Copyright ©2006 by Paul Niquette.  All rights reserved.

lucky adj. Having or bringing good fortune; blessed with good fortune;  tending to favor or bring good luck.

The problem for me with the word 'lucky' is that its true significance eludes me.  Whereas an accident is often described as being unlucky, surviving it is just as often attributed to being lucky.  Does that really make sense?  Oh sure, people say things like, "I'd rather be lucky than smart," but that is a false dichotomy if ever there was one.

'Lucky' may be a synonym for 'happy' or for 'successful' (tinctured with modesty), but 'lucky' applies only to the past and offers no protection against being unlucky in the future.  Superstitions feast on that dilemma.  Casinos exploit the opposite version in what mathematicians call  "the gambler's ruin."
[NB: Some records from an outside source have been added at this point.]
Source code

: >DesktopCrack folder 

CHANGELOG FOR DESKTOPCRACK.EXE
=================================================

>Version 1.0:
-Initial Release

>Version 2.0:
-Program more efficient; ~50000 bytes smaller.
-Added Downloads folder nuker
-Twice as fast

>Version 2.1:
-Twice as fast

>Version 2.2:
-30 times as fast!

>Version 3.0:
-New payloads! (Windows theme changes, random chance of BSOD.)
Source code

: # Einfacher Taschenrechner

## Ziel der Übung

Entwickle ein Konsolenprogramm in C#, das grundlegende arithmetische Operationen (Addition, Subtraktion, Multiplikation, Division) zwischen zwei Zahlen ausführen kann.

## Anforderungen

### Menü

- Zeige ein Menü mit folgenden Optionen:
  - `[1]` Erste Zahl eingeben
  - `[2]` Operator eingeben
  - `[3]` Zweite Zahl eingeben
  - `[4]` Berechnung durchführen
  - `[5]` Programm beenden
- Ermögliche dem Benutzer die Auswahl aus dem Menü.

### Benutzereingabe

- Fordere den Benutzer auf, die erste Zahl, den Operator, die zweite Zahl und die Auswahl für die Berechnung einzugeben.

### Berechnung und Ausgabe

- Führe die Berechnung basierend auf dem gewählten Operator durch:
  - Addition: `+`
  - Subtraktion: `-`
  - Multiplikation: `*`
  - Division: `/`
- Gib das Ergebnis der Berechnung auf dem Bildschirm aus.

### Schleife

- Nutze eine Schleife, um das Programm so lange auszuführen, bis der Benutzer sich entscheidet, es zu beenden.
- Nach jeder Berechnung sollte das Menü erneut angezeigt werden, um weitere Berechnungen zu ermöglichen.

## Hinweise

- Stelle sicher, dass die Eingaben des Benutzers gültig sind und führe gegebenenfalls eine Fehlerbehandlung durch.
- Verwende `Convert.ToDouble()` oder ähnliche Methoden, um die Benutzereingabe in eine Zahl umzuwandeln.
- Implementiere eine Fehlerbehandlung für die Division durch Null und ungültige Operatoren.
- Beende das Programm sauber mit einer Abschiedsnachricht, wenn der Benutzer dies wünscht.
Whatever its retrospective meaning, the concept of being lucky has no predictive value -- and therefore, at least to me, the word 'lucky' has no use, period.  We can stop right there, apart from one exception I can think of...

A decade ago, I discovered a new ploy for the interview game (see cunning).   I cheerfully ask, "Do you consider yourself to be lucky?"  It is not intended as a stress question.  Often, however, the candidate will become quite fidgety.  Sure, the answer can be a simple 'yes' or 'no', but I never hear either.

  • In an interview, what applicant for a job would ever say, "No, I do not consider myself to be lucky"?  (Fine, don't let the door-knob hit ya where the good lord split ya.)
  • Nobody has ever told me, "Yes, I consider myself to be lucky."  A typical candidate may actually be both happy and successful -- but also aware that the interview game is not a time for modesty.
It could be that candidates sense my antipathy for the concept, which is just fine with me.

The answer you will most likely hear is an oxymoron: "I make my own luck."  But imagine the predictive insights you will get when you ask, "How?"